Proposition pour une fiscalité territoriale équilibrée:
Pour concilier les ambitions du nouveau référentiel des politiques publiques avec la réforme de la fiscalité locale, il serait judicieux d’adopter une approche hybride, qui combine :

* Création d’un fonds de solidarité interrégional: Plutôt que d’harmoniser les allocations, il serait préférable de créer un fonds national de solidarité, financé par une contribution limitée des territoires à forte valeur ajoutée. Ce fonds servirait à soutenir les zones moins développées tout en maintenant l’incitation à exploiter les ressources locales.
* Autonomie fiscale territoriale : Permettre aux collectivités locales de fixer une partie des taux de la CEL/VA, tout en respectant des plafonds ou des seuils définis par l’État, afin de stimuler la compétitivité.
* Appui aux projets structurants : Les collectivités pourraient être incitées à investir dans des projets alignés sur leurs spécificités économiques .
* Incitations à la performance économique: Mettre en place des mécanismes de bonification pour les collectivités qui démontrent une gestion efficace de leurs ressources fiscales et un impact économique local mesurable.
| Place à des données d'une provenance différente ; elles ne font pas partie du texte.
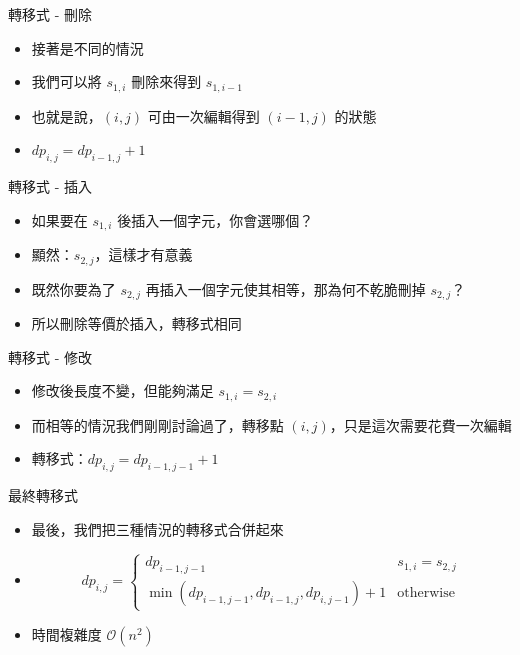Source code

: \documentclass[aspectratio=169]{beamer}
\begin{document}
    \begin{frame}{轉移式 - 刪除}
        \begin{itemize}
            \item<1-> 接著是不同的情況
            \item<2-> 我們可以將 $s_{1, i}$ 刪除來得到 $s_{1, i - 1}$
            \item<2-> 也就是說，$(i, j)$ 可由一次編輯得到 $(i - 1, j)$ 的狀態
            \item<2-> $dp_{i, j} = dp_{i - 1, j} + 1$
        \end{itemize}
    \end{frame}

    \begin{frame}{轉移式 - 插入}
        \begin{itemize}
            \item<1-> 如果要在 $s_{1, i}$ 後插入一個字元，你會選哪個？
            \item<2-> 顯然：$s_{2, j}$，這樣才有意義
            \item<3-> 既然你要為了 $s_{2, j}$ 再插入一個字元使其相等，那為何不乾脆刪掉 $s_{2, j}$？
            \item<4-> 所以刪除等價於插入，轉移式相同
        \end{itemize}
    \end{frame}

    \begin{frame}{轉移式 - 修改}
        \begin{itemize}
            \item<1-> 修改後長度不變，但能夠滿足 $s_{1, i} = s_{2, i}$ 
            \item<2-> 而相等的情況我們剛剛討論過了，轉移點 $(i, j)$，只是這次需要花費一次編輯
            \item<3-> 轉移式：$dp_{i, j} = dp_{i - 1, j - 1} + 1$
        \end{itemize}
    \end{frame}

    \begin{frame}{最終轉移式}
        \begin{itemize}
            \item 最後，我們把三種情況的轉移式合併起來
            \item $$dp_{i, j} = \begin{cases}
            dp_{i - 1, j - 1} & s_{1, i} = s_{2, j} \\
            \min(dp_{i - 1, j - 1}, dp_{i - 1, j}, dp_{i, j - 1}) + 1 & \text{otherwise}
            \end{cases}$$
            \item 時間複雜度 $\mathcal{O}(n^2)$
        \end{itemize}
    \end{frame}
\end{document}
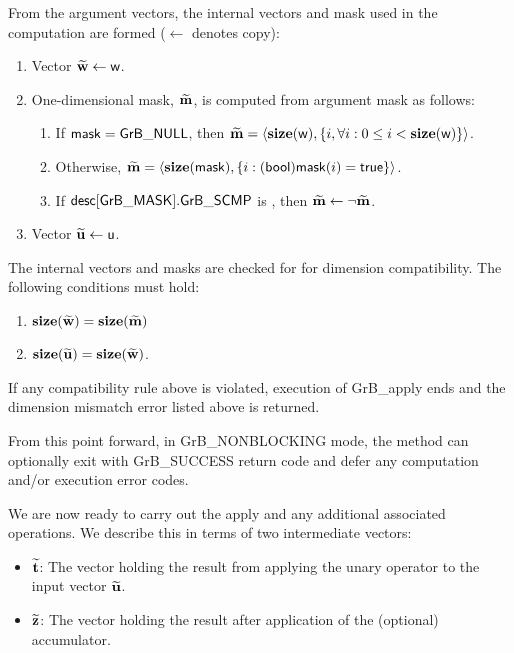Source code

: From the argument vectors, the internal vectors and mask used in 
the computation are formed ($\leftarrow$ denotes copy):
\begin{enumerate}
	\item Vector ${\bf \widetilde{w}} \leftarrow {\sf w}$.

	\item One-dimensional mask, ${\bf \widetilde{m}}$, is computed from 
    argument {\sf mask} as follows:
	\begin{enumerate}
		\item	If ${\sf mask} = {\sf GrB\_NULL}$, then ${\bf \widetilde{m}} = 
        \langle \bold{size}({\sf w}), \{i, \forall i : 0 \leq i < 
        \bold{size}({\sf w}) \} \rangle$.

		\item	Otherwise, ${\bf \widetilde{m}} = 
        \langle \bold{size}({\sf mask}), \{i : ({\sf bool}){\sf mask}(i) = 
        {\sf true}\} \rangle$.

		\item	If ${\sf desc[GrB\_MASK].GrB\_SCMP}$ is \true, then 
        ${\bf \widetilde{m}} \leftarrow \neg {\bf \widetilde{m}}$.
	\end{enumerate}

	\item Vector ${\bf \widetilde{u}} \leftarrow {\sf u}$.
    
\end{enumerate}

The internal vectors and masks are checked for for dimension compatibility. 
The following conditions must hold:
\begin{enumerate}
	\item $\bold{size}({\bf \widetilde{w}}) = \bold{size}({\bf \widetilde{m}})$
	\item $\bold{size}({\bf \widetilde{u}}) = \bold{size}({\bf \widetilde{w}})$.
\end{enumerate}
If any compatibility rule above is violated, execution of {\sf GrB\_apply} ends and 
the dimension mismatch error listed above is returned.

From this point forward, in {\sf GrB\_NONBLOCKING} mode, the method can optionally exit
with {\sf GrB\_SUCCESS} return code and defer any computation and/or execution error codes.

We are now ready to carry out the apply and any additional 
associated operations.  We describe this in terms of two intermediate vectors:
\begin{itemize}
	\item ${\bf \widetilde{t}}$: The vector holding the result from applying the unary operator to the input vector
    ${\bf \widetilde{u}}$.
	\item ${\bf \widetilde{z}}$: The vector holding the result after 
    application of the (optional) accumulator.
\end{itemize}

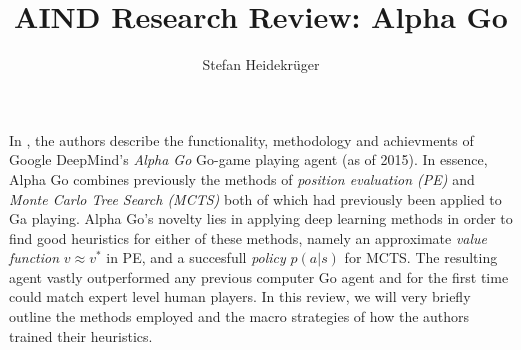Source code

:\documentclass{article}
\title{AIND Research Review: Alpha Go}
\author{Stefan Heidekrüger}
\theoremstyle{plain}
\theoremstyle{definition}
\theoremstyle{remark}
\begin{document}
\maketitle

In \cite{silver2016mastering}, the authors describe the functionality, methodology and achievments of Google DeepMind's \emph{Alpha Go} Go-game playing agent (as of 2015). In essence, Alpha Go combines previously the methods of \emph{position evaluation (PE)} and \emph{Monte Carlo Tree Search (MCTS)} \textemdash both of which had previously been applied to Ga playing. Alpha Go's novelty lies in applying deep learning methods in order to find good heuristics for either of these methods, namely an approximate \emph{value function} $v \approx v^*$ in PE, and a succesfull \emph{policy} $p(a|s)$ for MCTS. The resulting agent vastly outperformed any previous computer Go agent and for the first time could match expert level human players.
In this review, we will very briefly outline the methods employed and the macro strategies of how the authors trained their heuristics.
\end{document}
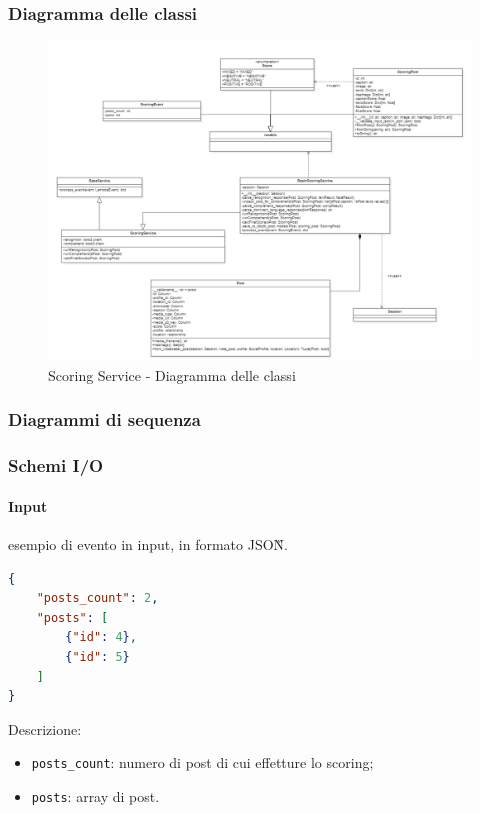 \subsubsection{Diagramma delle classi}
\begin{figure}[!h]
    \includegraphics[width=15cm]{sezioni/images/cd_scoring.png}
    \caption{Scoring Service - Diagramma delle classi}
\end{figure}
\subsubsection{Diagrammi di sequenza}

\subsubsection{Schemi I/O}
\paragraph*{Input} esempio di evento in input, in formato JSON\G{}.
\begin{lstlisting}[language=JSON]
{
    "posts_count": 2,
    "posts": [
        {"id": 4},
        {"id": 5}
    ]
}
\end{lstlisting}
Descrizione:
\begin{itemize}
    \item \verb|posts_count|: numero di post di cui effetture lo scoring;
    \item \verb|posts|: array di post. 
\end{itemize}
La gouvernance locale, elle aussi, doit évoluer. Le maire de Rufisque, au lieu de rester dans une posture solitaire, pourrait mobiliser un groupe communautaire influent, composé des acteurs industriels , des autorités coutumières et des associations locales, afin de renforcer son plaidoyer pour un financement adapté et des projets d’impact.

La ville est conçue comme un système au sein duquel il ne serait plus possible de penser isolément l’acteur municipal. La maîtrise des policy networks, leur transformation en policy communities, permet le pilotage urbain bien au-delà de l’orchestration symbolique. La scène décisionnelle à Rufisque, s’en trouve modifiée dans le sens d’une plus grande complexité et d’une plus grande diversité. Il n’y a plus d’un côté l’acteur municipal et de l’autre la société locale, associations, entreprises. De nouveaux acteurs émergent, à l’autonomie partielle, à la temporalité singulière: nouveaux leviers d’action entre les mains d’une municipalité se démultipliant jusqu’à l’ubiquité, en faveur d’une fragmentation du pouvoir local.

En somme, Rufisque illustre tragiquement le concept de « croissance sans développement ». Cette ville, riche d’un passé glorieux et d’un dynamisme humain unique, ne peut se résigner à un statut de périphérie oubliée. Pour assurer son avenir, elle doit être repositionnée comme un pôle stratégique, capable de contribuer au développement national tout en exploitant ses ressources endogènes. Rufisque mérite mieux qu’un simple nivellement par le bas : elle a besoin d’un projet de relance audacieux, à la hauteur de son potentiel et de son histoire.